How in the world could my observation be seen as a rant ? Good thing I checked in today…
I think rants are monologues. There is no interaction with anyone and usually terminate with the ranter announcing his departure from dialogue (usually termed worthless and its other participants impossible dullards). In short, a performance art, not communication. More to plump up the ranter than the rantee (those who endure it).
I will explain : Lets say an individual traveled to a remote location where a society of people had absolutely no exposure to modern day man. A toothbrush is brought along for the people.
A question is asked, a logical question…" How does a toothbrush work?
The reply : You have a tooth brush, I can prove you have a tooth brush, you are in possession of a toothbrush, and on and on and on. Included is a full explanation as to reasons which support the new acquisition of in fact having a toothbrush.
Does this help express a perfectly rational curiosity in the wanderings “away” from the interesting and progressive query…"How does the Soul work…? …
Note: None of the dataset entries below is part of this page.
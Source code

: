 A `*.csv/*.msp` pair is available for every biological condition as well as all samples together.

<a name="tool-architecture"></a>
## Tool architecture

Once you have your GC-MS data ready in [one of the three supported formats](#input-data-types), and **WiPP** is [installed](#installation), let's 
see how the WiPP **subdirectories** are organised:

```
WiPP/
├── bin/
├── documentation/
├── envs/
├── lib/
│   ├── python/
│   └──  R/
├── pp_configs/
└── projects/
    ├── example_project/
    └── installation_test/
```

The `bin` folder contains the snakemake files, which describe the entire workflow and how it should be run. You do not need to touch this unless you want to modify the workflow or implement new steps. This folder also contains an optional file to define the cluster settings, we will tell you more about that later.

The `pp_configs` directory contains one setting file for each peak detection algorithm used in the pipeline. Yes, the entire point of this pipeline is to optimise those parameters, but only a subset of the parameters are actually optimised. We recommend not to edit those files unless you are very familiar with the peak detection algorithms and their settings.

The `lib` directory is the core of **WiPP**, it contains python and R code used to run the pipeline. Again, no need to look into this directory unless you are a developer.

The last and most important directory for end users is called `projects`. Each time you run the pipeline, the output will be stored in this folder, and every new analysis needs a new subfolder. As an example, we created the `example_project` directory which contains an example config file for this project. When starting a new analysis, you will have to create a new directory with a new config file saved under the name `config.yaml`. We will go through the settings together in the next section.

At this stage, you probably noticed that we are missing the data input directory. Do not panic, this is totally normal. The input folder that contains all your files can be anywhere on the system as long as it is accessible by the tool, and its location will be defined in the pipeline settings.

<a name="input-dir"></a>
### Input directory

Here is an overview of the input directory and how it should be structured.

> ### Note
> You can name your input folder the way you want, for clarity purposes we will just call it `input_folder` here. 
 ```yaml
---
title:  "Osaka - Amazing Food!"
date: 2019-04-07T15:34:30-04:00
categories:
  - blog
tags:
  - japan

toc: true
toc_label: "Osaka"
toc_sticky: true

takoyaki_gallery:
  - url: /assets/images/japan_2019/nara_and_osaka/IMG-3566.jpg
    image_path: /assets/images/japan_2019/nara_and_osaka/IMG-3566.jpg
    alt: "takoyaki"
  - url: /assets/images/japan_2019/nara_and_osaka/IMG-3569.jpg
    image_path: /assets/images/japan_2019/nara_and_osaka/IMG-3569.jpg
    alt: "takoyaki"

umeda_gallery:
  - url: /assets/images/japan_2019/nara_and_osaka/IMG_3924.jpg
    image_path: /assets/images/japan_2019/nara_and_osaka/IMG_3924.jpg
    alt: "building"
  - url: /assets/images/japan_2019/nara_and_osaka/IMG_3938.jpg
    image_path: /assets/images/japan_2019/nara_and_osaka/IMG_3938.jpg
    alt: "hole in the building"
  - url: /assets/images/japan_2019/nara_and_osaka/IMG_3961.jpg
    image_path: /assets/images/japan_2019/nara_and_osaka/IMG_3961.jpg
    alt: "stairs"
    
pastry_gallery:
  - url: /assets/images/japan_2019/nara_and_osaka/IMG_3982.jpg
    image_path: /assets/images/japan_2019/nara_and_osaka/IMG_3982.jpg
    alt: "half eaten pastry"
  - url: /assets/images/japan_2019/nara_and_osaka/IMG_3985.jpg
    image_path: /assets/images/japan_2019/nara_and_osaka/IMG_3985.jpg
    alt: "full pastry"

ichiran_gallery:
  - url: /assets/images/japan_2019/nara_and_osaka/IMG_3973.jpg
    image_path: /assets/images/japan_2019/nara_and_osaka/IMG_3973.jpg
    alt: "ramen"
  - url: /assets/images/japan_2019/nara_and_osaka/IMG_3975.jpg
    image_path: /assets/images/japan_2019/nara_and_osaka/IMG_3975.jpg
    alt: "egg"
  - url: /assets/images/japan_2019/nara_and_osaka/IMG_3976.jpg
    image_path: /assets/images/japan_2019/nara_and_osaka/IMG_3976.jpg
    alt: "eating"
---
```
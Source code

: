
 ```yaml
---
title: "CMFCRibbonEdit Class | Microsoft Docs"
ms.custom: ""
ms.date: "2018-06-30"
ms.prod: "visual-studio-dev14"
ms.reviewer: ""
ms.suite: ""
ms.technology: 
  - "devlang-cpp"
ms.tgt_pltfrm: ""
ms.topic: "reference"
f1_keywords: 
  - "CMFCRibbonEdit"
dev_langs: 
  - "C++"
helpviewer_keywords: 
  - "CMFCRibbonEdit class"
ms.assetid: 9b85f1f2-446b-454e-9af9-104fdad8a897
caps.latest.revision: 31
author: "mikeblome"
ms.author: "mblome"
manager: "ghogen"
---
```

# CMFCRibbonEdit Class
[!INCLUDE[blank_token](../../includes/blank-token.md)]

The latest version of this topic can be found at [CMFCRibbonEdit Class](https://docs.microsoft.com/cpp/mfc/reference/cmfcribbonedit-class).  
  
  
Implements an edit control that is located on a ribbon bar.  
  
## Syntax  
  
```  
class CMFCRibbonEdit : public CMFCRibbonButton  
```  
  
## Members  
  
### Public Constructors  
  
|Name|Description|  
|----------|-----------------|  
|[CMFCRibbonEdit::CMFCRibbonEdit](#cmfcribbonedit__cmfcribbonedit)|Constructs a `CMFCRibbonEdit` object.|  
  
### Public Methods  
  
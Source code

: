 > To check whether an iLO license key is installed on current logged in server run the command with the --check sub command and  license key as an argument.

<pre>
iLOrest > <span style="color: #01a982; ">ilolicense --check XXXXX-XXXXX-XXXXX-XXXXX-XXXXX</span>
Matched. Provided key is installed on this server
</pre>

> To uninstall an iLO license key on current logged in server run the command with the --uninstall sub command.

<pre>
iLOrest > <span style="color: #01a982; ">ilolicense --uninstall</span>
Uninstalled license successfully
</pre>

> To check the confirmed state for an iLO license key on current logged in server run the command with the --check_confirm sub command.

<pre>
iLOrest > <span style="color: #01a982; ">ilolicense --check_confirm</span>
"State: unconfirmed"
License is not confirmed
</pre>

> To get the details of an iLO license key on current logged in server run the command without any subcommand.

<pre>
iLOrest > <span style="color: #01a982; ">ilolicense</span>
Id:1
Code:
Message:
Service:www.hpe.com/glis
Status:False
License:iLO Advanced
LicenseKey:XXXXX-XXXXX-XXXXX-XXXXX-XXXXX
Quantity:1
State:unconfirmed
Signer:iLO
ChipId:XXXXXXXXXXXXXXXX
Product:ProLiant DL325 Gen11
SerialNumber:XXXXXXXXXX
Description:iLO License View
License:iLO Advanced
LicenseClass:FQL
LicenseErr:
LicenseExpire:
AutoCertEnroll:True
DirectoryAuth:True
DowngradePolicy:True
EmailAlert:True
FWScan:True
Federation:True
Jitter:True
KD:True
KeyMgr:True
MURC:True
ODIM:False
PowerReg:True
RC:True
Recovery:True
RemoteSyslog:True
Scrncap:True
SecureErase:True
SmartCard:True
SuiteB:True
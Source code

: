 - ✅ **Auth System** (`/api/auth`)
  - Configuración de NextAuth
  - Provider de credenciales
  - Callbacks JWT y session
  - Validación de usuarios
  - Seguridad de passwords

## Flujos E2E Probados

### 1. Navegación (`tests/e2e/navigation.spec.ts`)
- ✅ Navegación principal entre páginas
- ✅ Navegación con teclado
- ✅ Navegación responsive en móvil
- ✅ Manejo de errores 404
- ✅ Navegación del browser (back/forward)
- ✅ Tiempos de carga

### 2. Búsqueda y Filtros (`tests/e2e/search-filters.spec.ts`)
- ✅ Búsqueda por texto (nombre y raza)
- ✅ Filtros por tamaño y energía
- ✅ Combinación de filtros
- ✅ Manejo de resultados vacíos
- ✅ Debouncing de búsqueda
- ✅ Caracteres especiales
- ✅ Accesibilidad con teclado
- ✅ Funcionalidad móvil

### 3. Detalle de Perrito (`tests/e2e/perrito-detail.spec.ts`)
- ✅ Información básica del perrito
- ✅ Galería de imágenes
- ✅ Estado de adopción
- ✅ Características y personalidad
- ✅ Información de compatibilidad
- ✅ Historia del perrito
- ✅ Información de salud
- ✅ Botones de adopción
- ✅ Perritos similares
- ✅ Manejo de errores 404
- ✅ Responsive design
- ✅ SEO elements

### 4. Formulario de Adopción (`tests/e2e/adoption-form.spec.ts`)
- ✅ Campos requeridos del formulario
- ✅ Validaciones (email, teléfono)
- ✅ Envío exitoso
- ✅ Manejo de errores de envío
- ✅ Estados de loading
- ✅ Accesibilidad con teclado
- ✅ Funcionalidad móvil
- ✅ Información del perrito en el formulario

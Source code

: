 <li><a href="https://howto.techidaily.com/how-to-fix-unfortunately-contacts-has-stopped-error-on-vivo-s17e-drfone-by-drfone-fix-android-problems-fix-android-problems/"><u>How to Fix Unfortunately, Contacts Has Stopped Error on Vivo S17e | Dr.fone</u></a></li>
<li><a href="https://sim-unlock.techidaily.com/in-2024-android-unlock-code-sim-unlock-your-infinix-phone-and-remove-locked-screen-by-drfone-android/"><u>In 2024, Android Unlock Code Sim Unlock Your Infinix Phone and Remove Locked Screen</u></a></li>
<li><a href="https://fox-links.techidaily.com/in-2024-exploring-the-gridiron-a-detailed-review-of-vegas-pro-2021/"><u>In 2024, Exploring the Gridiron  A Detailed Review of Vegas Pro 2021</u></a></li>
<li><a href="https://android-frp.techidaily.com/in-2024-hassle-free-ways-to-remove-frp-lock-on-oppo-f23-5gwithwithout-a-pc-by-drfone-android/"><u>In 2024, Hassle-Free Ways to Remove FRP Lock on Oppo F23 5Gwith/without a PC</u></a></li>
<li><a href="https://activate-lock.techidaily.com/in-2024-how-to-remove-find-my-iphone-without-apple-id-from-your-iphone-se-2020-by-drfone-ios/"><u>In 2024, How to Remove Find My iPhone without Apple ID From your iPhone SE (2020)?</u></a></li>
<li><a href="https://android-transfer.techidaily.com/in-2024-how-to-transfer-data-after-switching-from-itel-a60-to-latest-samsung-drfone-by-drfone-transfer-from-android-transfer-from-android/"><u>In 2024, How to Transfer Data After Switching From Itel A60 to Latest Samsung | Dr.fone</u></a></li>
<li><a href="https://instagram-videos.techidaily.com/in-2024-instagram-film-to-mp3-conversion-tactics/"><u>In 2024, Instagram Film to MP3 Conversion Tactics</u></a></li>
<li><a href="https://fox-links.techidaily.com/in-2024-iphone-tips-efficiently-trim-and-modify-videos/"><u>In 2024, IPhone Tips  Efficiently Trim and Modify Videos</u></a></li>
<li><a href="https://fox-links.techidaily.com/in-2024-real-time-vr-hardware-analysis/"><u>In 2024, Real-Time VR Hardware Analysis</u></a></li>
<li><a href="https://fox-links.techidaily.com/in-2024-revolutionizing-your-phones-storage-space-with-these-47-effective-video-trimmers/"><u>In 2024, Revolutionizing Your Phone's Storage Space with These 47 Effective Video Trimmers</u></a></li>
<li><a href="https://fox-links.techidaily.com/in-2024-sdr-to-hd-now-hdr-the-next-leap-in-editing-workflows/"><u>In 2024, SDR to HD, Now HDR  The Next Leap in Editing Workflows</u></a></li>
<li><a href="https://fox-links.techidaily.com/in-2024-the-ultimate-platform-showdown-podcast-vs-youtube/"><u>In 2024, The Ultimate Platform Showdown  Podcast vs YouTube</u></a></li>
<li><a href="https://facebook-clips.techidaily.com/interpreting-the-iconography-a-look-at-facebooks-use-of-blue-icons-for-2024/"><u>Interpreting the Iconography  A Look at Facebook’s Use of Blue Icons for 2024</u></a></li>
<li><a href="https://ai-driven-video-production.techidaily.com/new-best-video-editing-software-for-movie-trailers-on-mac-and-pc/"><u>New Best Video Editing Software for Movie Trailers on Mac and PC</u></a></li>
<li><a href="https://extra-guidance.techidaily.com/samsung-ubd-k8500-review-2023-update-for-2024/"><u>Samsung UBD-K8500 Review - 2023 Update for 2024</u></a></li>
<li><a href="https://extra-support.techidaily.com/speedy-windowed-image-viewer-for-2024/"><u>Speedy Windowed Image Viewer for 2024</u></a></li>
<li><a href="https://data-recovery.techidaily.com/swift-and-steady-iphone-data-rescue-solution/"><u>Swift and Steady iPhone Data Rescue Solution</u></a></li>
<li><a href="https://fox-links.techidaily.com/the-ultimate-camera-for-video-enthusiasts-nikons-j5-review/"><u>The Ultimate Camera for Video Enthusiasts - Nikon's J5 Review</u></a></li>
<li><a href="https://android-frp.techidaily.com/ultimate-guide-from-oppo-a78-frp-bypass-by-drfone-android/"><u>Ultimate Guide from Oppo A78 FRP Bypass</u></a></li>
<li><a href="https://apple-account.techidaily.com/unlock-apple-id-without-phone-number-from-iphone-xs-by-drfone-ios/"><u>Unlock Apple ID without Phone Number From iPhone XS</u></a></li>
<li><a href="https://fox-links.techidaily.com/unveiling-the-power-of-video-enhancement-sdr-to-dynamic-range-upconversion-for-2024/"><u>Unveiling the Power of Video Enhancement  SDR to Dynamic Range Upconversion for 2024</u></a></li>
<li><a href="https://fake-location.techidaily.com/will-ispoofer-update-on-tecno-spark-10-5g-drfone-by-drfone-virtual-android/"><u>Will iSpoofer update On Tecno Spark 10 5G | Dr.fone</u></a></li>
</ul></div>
My attempts (along with others) was to help define the topic: before we can discuss “How the Soul Works,” it might be helpful to understand what a “soul” is. Further, if you understand the matrix of other theological topics the soul belongs to, you might begin to question whether the soul bears any likeness at all to a toothbrush.
Yes , if you notice my earlier contribution you would see that I am not here to deny the existence of the Soul. The supplied readings have nothing to do with the individual operations and implications of “How does the Soul work” do they…? Therefore they represent a smokescreen regardless of potential merit.
I merely responded to one of your posts and to the the general topic, which I thought was leading us all astray.
Food for thought: Does the Soul actually “work” If so, what and of course how does the Soul go about its function How is the Soul a logical application or resource to survival? Is Human survival significant in Soul participation…it is connected with reason.
I can’t really see any “food for thought” in any of that. The soul is not a tool as your toothbrush example indicates. Reason and Human Survival? I have no idea what you mean or how they relate to our souls or what I would prefer you to speak to, our ensouled bodies.
But let me provide more material from which we may be able to understand the workings of the soul rather than how it works. I assume you can agree with me that rather than the duality of the Greeks body and soul that Catholics understand that minds are incarnate, bodies are ensouled and that all of us come to knowledge in a community of fellow searchers, players, and apprentices. I get very suspicious when some start speaking to the topic of the “soul” because it almost sets up the dualism that our faith denies.
I don’t think we come to the way of Jesus through the privacy of our inner experience, but rather through a lively intersubjective play; I don’t think we embrace the way of Christ by knocking down the monuments of the Christian tradition, but rather by walking around and through them, looking at them with admiration and critical attention; and I don’t think we find salvation through an isolation of mind from body, but rather through the movements and passions of the body. Christianity is a way, and we learn it by walking; it is a river, and we know it by swimming; it is a game, and we come to love it through playing.
Fr. Robert Barron, *The Strangest Way *
For Thomas Aquinas, paradise is no disembodied, purely intellectual state of affairs; on the contrary, it is richly imagined as the blissful fulfillment of the totality of human being:
“At the resurrection the soul will not resume a celestial or ethereal body, or the body of some animal…No, it will resume a human body made up of flesh and bones and equipped with the same organs it now possesses.”
(Compendium Theologiae)
In a word, it is I who am saved and not some aspect, some dimension of myself.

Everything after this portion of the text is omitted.